# Project Euler Problem 52 solution in Ruby

Hi, you’d probably be wondering why I started all the way at 52, like what happened to problems 1 to 51, and what the heck is Project Euler. To start with, Project Euler is a site where you write code for a variety of mathematical problems. You can use any language you want. Each problem usually just requires a single answer, so you’ll write your code and run it and submit to see if you solved it correctly. And to why I started at 52, this is the first time I’m doing this, so I started with a problem I just solved.
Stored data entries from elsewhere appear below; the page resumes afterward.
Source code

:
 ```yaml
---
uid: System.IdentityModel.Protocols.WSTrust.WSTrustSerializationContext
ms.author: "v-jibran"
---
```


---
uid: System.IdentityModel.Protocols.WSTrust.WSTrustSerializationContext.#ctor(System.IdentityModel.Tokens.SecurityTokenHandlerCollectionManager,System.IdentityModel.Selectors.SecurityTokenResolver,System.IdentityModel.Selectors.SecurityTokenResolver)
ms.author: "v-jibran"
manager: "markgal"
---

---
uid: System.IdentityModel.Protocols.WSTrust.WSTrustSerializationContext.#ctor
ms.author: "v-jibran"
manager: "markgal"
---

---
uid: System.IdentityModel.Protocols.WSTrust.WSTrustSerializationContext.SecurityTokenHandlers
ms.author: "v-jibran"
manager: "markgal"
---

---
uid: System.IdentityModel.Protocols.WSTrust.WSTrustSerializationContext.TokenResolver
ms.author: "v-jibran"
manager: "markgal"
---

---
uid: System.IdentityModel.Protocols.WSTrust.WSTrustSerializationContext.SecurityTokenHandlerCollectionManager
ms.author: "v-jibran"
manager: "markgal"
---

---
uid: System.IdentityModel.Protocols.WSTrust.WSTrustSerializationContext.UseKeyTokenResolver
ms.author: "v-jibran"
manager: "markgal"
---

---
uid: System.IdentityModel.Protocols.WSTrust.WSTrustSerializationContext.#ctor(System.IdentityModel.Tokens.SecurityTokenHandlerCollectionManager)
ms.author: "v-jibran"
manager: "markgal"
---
**Problem — **It can be seen that the number, 125874, and its double, 251748, contain exactly the same digits, but in a different order. Find the smallest positive integer, *x*, such that 2*x*, 3*x*, 4*x*, 5*x*, and 6*x*, contain the same digits.

**Solution**

I’ll assume you have Ruby installed. If you don’t, you can get it from here. To run, copy the code below and save to a new file with a `.rb` extension. Navigate to the directory containing it on your command line and run `ruby filename.rb`

```
def permuted_multiples
puts (1..1000000).select{|num| (2..6).all? { |val|
(num * val).to_s.chars.sort == num.to_s.chars.sort
}}
end
permuted_multiples
```

**Breakdown**

This should help newbies or developers not familiar with Ruby better understand the solution

`(1..1000000)`

This creates an array of the numbers from 1 to a million

`.select{|num| ...}`

This returns numbers in that range matching a particular property specified within the block

`(2..6).all? { |val| ... }`

This is like an iterative block, that passes the numbers 2 to 6 to the block. An all block will perform comparisons with each member in the collection passed to it, , and only returns true if comparisons using all the members of that collection evaluate to true. Say 3 was passed to the block, and the comparison made using it evaluated to false or nil, it returns false regardless of whether the remaining were true. Remember we are looking for a solution were *x*, 2*x*, 3*x*, 4*x*, 5*x*, and 6*x *all have the same digits, so we can’t have any of them failing.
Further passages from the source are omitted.